Segment Open

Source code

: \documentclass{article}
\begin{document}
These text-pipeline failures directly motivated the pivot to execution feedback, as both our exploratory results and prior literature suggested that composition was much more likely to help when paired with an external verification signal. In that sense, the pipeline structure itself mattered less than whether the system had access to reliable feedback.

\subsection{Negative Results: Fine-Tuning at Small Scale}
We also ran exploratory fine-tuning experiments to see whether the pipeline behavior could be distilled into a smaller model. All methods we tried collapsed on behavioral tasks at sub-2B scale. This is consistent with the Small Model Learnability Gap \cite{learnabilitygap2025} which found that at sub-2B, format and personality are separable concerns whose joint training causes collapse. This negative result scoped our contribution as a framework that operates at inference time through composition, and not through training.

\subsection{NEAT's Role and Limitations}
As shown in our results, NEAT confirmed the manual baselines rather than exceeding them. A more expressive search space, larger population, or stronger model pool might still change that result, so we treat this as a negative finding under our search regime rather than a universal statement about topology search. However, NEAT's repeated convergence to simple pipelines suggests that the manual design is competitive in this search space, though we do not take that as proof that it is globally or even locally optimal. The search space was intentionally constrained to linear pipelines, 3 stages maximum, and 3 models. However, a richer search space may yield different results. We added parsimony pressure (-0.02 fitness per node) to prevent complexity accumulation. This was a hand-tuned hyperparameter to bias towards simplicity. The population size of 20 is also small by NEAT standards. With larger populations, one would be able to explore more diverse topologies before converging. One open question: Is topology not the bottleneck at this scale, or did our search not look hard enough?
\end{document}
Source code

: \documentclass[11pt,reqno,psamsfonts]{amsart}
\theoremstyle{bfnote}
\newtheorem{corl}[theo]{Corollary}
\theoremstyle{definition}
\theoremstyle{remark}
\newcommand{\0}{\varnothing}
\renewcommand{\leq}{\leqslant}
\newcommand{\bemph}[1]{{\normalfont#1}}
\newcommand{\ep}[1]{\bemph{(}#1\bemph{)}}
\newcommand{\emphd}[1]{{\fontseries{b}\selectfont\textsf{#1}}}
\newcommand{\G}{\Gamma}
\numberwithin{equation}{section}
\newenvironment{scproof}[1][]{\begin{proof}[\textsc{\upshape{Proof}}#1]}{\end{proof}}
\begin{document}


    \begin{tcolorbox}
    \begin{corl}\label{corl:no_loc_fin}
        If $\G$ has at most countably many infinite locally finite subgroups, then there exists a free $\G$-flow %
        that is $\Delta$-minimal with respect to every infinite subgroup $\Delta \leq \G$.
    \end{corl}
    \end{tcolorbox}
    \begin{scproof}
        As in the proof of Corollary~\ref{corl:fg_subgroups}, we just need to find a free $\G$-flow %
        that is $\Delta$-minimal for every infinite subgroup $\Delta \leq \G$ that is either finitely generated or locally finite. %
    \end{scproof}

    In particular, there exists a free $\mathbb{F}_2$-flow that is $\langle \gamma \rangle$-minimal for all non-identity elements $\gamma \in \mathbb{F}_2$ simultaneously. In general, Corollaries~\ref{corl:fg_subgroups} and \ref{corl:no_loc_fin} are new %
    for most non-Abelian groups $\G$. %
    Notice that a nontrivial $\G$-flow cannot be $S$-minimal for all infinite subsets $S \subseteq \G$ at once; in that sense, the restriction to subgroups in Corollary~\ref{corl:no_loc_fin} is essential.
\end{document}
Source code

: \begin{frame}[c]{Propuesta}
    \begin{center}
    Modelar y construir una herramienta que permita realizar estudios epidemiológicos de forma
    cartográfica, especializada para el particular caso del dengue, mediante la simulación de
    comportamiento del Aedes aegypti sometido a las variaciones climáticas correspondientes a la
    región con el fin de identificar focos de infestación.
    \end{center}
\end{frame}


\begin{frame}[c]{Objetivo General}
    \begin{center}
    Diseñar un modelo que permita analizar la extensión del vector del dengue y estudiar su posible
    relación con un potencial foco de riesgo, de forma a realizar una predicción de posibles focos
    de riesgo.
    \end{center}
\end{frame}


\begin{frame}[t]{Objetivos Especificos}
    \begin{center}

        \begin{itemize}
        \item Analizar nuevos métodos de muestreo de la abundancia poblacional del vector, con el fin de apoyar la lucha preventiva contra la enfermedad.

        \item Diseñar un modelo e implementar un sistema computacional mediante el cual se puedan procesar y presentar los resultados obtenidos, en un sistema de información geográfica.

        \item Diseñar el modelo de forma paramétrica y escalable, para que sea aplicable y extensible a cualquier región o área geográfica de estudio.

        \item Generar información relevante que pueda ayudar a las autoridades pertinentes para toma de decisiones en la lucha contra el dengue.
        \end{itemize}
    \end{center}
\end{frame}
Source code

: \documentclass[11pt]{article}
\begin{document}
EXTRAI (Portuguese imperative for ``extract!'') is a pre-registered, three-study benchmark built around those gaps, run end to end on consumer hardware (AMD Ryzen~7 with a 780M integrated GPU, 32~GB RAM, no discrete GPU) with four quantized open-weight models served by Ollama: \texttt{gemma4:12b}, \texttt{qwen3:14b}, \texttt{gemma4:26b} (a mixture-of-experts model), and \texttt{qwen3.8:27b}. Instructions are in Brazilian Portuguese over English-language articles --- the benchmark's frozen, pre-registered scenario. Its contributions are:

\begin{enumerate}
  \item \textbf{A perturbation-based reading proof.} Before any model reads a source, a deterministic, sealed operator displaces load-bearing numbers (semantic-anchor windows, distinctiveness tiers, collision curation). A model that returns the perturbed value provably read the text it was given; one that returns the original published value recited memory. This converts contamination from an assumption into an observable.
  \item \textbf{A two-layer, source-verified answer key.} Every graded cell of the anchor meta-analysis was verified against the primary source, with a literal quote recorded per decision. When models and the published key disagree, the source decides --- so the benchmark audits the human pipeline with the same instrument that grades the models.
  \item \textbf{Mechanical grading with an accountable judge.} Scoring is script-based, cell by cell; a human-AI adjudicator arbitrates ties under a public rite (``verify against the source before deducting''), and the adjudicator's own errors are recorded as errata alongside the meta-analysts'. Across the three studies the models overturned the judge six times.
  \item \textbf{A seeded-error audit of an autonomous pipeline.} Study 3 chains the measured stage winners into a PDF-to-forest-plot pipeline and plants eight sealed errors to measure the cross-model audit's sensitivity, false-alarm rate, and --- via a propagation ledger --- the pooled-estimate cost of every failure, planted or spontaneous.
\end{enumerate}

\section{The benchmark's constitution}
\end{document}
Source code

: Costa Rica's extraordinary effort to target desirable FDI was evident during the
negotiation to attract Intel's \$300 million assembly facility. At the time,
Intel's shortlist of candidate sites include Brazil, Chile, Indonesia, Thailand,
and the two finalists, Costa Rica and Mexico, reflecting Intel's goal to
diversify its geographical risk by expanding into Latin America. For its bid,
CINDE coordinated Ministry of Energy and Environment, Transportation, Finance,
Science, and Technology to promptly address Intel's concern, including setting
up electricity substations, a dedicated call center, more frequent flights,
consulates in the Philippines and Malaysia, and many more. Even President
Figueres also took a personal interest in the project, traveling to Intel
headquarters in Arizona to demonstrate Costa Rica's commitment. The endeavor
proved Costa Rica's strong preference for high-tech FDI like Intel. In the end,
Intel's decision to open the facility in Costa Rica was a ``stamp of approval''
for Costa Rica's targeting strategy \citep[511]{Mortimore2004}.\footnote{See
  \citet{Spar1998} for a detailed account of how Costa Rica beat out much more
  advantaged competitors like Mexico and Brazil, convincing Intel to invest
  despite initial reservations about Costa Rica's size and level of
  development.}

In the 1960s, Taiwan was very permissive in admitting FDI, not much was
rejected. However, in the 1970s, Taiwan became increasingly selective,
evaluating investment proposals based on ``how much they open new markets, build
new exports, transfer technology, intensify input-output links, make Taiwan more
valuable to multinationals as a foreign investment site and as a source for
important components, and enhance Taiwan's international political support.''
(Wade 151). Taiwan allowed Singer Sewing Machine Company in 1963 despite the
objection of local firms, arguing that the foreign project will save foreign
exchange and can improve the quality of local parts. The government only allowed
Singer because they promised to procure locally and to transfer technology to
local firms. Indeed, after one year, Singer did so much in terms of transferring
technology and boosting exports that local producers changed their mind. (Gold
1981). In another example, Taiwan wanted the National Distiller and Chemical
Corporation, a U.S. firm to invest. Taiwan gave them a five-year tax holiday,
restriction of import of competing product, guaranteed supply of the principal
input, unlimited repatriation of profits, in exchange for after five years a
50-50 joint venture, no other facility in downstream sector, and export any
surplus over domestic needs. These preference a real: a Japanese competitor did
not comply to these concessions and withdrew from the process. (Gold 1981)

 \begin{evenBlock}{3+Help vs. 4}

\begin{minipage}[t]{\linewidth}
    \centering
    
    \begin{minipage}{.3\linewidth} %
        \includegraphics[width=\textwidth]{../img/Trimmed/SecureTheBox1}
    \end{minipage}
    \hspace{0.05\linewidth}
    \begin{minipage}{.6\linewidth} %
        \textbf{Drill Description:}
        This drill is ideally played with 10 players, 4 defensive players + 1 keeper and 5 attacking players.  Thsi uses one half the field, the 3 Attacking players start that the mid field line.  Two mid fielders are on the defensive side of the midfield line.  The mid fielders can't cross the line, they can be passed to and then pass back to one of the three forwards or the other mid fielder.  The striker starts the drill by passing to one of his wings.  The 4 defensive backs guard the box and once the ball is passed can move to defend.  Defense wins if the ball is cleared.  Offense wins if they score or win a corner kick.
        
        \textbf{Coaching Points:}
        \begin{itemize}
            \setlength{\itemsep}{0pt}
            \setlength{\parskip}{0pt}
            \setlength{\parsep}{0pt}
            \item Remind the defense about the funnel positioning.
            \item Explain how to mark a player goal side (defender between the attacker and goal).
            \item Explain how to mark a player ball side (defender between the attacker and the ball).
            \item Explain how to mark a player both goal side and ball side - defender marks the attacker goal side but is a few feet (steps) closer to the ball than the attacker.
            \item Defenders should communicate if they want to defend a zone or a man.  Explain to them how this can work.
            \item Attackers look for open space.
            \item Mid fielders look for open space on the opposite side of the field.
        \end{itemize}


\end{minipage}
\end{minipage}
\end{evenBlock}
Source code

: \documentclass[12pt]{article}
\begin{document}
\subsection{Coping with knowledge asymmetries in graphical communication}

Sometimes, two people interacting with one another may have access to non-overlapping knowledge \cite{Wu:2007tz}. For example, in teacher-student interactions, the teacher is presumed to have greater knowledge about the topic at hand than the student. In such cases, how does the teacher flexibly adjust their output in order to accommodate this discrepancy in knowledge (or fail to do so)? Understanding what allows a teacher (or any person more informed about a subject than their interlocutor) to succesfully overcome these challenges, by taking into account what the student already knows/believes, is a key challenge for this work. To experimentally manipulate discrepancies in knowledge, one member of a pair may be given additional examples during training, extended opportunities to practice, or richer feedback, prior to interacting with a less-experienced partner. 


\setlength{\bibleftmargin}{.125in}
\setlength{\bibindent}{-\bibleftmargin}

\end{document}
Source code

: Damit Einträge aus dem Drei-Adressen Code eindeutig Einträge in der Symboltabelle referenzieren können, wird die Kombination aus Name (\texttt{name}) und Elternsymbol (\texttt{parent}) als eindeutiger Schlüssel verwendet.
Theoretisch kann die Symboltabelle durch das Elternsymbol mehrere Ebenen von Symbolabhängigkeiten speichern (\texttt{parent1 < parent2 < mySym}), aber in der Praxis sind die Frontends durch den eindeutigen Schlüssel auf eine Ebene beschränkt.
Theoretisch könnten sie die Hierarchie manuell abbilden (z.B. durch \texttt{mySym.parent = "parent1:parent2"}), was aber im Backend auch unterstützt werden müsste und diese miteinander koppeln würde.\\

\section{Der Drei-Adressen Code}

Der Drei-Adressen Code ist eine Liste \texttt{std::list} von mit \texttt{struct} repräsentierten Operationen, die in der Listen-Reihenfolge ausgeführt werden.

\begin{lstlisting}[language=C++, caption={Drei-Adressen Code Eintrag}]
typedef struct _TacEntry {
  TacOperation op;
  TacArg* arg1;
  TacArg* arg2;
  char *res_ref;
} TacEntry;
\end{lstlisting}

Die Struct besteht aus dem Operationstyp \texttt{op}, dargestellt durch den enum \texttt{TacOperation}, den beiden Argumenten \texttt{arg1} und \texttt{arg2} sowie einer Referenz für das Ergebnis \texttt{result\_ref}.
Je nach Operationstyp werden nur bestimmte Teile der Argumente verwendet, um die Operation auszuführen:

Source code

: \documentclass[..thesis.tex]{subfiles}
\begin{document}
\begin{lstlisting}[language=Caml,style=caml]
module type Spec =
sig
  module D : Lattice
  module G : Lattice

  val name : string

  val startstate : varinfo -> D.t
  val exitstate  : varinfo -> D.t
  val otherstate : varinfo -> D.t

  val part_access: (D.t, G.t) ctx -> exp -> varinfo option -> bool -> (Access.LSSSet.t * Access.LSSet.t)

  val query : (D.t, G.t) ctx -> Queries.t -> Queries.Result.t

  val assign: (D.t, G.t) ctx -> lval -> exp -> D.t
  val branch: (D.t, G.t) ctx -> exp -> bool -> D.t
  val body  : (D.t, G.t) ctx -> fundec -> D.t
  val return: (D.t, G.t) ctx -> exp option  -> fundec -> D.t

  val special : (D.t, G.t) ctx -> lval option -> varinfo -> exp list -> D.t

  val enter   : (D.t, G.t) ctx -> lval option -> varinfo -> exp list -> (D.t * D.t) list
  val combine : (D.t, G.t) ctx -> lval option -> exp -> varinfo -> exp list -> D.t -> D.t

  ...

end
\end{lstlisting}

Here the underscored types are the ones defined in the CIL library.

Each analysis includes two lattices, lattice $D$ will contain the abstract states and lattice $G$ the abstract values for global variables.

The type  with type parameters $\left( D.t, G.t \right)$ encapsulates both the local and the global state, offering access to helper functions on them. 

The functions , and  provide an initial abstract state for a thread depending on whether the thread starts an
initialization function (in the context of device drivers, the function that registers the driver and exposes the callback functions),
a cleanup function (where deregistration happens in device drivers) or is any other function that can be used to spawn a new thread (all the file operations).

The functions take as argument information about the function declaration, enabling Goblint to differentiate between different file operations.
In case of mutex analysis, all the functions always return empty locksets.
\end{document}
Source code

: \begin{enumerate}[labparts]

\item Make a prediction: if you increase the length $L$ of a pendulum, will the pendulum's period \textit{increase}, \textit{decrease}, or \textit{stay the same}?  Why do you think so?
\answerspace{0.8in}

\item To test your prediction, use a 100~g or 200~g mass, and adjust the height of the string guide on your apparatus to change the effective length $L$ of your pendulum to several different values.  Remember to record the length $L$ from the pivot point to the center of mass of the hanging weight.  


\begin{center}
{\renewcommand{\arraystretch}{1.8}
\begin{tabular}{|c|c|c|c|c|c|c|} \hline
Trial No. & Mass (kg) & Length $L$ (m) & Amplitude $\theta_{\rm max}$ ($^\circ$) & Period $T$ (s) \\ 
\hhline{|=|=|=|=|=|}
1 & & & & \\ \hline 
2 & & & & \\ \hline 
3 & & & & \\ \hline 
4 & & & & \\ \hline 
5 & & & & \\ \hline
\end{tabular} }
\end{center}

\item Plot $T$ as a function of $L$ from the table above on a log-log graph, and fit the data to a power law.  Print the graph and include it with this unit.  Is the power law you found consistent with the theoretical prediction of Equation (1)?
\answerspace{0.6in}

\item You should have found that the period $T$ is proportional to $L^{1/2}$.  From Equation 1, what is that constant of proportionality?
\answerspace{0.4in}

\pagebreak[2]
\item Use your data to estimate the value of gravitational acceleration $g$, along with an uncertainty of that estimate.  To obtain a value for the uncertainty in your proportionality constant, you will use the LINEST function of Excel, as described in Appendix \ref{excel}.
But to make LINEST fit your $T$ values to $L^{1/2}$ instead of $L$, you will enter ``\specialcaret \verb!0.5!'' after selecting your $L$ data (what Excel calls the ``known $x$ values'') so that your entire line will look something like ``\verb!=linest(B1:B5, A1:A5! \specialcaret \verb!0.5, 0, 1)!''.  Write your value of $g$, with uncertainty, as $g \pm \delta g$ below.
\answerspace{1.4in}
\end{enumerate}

Segment Closed

DESCRIPTION OF THE TASK: Reproduce only the lines above, starting at the line with "val name : string" and ending at the line with "val query : (D.t, G.t)", exactly as written.

SOLUTION TO THE PROBLEM:
  val name : string

  val startstate : varinfo -> D.t
  val exitstate  : varinfo -> D.t
  val otherstate : varinfo -> D.t

  val part_access: (D.t, G.t) ctx -> exp -> varinfo option -> bool -> (Access.LSSSet.t * Access.LSSet.t)

  val query : (D.t, G.t) ctx -> Queries.t -> Queries.Result.t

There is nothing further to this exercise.